I would like to have an opinion about the present options in terms of programming languages and compilers to develop high-performance computing codes (indeed including parallel computing).
generally speaking, I think it's best to use any of the rather modern Fortran incarnations (90/95, 03 ...). As compared to C++ IMHO it is much easier to write a well performing (possibly MPI/OpenMP parallel) code in Fortran -- the reason is that it is a lot easier to spoil or mess up the memory access when juggling around with pointers in C++.
All the rest concerning the efficiency coming from implementing a good algorithm in a good way was probably already discussed above.
Concerning the idea for CUDA-based computations you are right. If you want to use CUDA anyway it is a lot easier (i.e. cost-effective) to go for C/C++, because the only Fortran compiler that I am aware of which allows a built-in interface with CUDA is the PGI (i.e. expensive) one.

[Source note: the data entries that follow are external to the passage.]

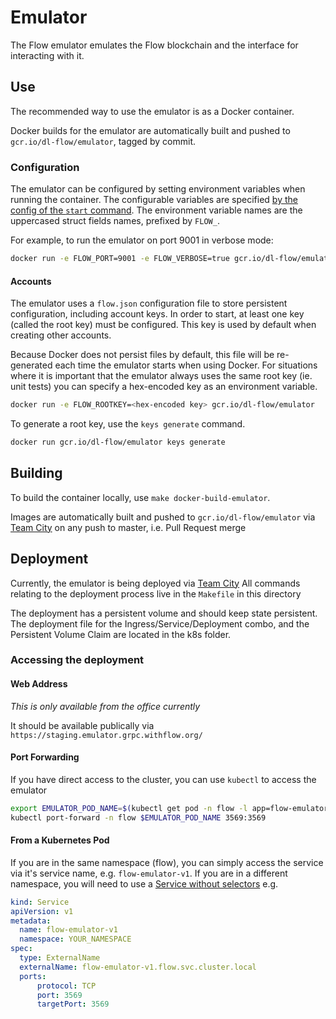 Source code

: # Emulator

The Flow emulator emulates the Flow blockchain and the interface for interacting 
with it. 

## Use
The recommended way to use the emulator is as a Docker container. 

Docker builds for the emulator are automatically built and pushed to 
`gcr.io/dl-flow/emulator`, tagged by commit.

### Configuration
The emulator can be configured by setting environment variables when running 
the container. The configurable variables are specified [by the config of the `start` command](https://github.com/dapperlabs/flow-go/blob/master/internal/cli/emulator/start/start.go#L18-L24).
The environment variable names are the uppercased struct fields names, prefixed
by `FLOW_`.

For example, to run the emulator on port 9001 in verbose mode:
```bash
docker run -e FLOW_PORT=9001 -e FLOW_VERBOSE=true gcr.io/dl-flow/emulator
```

#### Accounts
The emulator uses a `flow.json` configuration file to store persistent
configuration, including account keys. In order to start, at least one
key (called the root key) must be configured. This key is used by default
when creating other accounts.

Because Docker does not persist files by default, this file will be 
re-generated each time the emulator starts when using Docker. For situations
where it is important that the emulator always uses the same root key (ie.
unit tests) you can specify a hex-encoded key as an environment variable.

```bash
docker run -e FLOW_ROOTKEY=<hex-encoded key> gcr.io/dl-flow/emulator
```

To generate a root key, use the `keys generate` command.
```bash
docker run gcr.io/dl-flow/emulator keys generate
```

## Building
To build the container locally, use `make docker-build-emulator`.

Images are automatically built and pushed to `gcr.io/dl-flow/emulator` via [Team City](https://ci.eng.dapperlabs.com/project/Flow_FlowGo_FlowEmulator) on any push to master, i.e. Pull Request merge

## Deployment
Currently, the emulator is being deployed via [Team City](https://ci.eng.dapperlabs.com/project/Flow_FlowGo_FlowEmulator)
All commands relating to the deployment process live in the `Makefile` in this directory

The deployment has a persistent volume and should keep state persistent. 
The deployment file for the Ingress/Service/Deployment combo, and the
Persistent Volume Claim are located in the k8s folder.

### Accessing the deployment

#### Web Address
*This is only available from the office currently*

It should be available publically via `https://staging.emulator.grpc.withflow.org/`

#### Port Forwarding
If you have direct access to the cluster, you can use `kubectl` to access the emulator
```bash
export EMULATOR_POD_NAME=$(kubectl get pod -n flow -l app=flow-emulator -o jsonpath="{.items[0].metadata.name}")
kubectl port-forward -n flow $EMULATOR_POD_NAME 3569:3569
```

#### From a Kubernetes Pod
If you are in the same namespace (flow), you can simply access the service via it's service name, e.g. `flow-emulator-v1`.
If you are in a different namespace, you will need to use a [Service without selectors](https://kubernetes.io/docs/concepts/services-networking/service/#services-without-selectors)
e.g.
```yaml
kind: Service
apiVersion: v1
metadata:
  name: flow-emulator-v1
  namespace: YOUR_NAMESPACE
spec:
  type: ExternalName
  externalName: flow-emulator-v1.flow.svc.cluster.local
  ports:
      protocol: TCP
      port: 3569
      targetPort: 3569
```

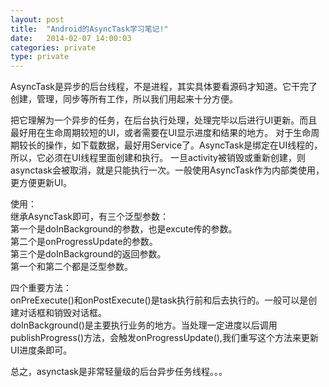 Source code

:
 ```yaml
---
layout: post
title:  "Android的AsyncTask学习笔记!"
date:   2014-02-07 14:00:03
categories: private
type: private
---
```


AsyncTask是异步的后台线程，不是进程，其实具体要看源码才知道。它干完了创建，管理，同步等所有工作，所以我们用起来十分方便。

把它理解为一个异步的任务，在后台执行处理，处理完毕以后进行UI更新。而且最好用在生命周期较短的UI，或者需要在UI显示进度和结果的地方。
对于生命周期较长的操作，如下载数据，最好用Service了。AsyncTask是绑定在UI线程的，所以，它必须在UI线程里面创建和执行。
一旦activity被销毁或重新创建，则asynctask会被取消，就是只能执行一次。一般使用AsyncTask作为内部类使用，更方便更新UI。

使用：  
继承AsyncTask即可，有三个泛型参数：  
第一个是doInBackground的参数，也是excute传的参数。  
第二个是onProgressUpdate的参数。  
第三个是doInBackground的返回参数。  
第一个和第二个都是泛型参数。

四个重要方法：  
onPreExecute()和onPostExecute()是task执行前和后去执行的。一般可以是创建对话框和销毁对话框。  
doInBackground()是主要执行业务的地方。当处理一定进度以后调用publishProgress()方法，会触发onProgressUpdate(),我们重写这个方法来更新UI进度条即可。


总之，asynctask是非常轻量级的后台异步任务线程。。。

From my personal experience I found best performance for a hybridly parallel code in mostly Fortran 90 using Intel Fortran and MKL on homogeneous Intel Xeon clusters or using GNU Fortran, ACML and FFTW on homogeneous AMD Opteron clusters.
I'm currently using Fortran in is modern incarnation. The new language features in the versions 95, 03, 08 enable nice coding, significantly better than Fortran 77. Fortran compilers are matured, although a lot of the features from Fortran 2008 is right now not available.
The alternative would be C or C++. Compilers are also available for both languages, they also support MPI and openMP and as far as I know the performance is in general the same. Performance will be much more influenced by your coding style than by the language choice.
In both directions, it is possible and not too complicated to mix the languages, e.g. calling C/C++ from Fortran and vice versa, a coupling to other languages is also possible.
Therefore, in my opinion, it depends on the following questions which language you should use.
1) If there is any exisiting code, in which language is it written?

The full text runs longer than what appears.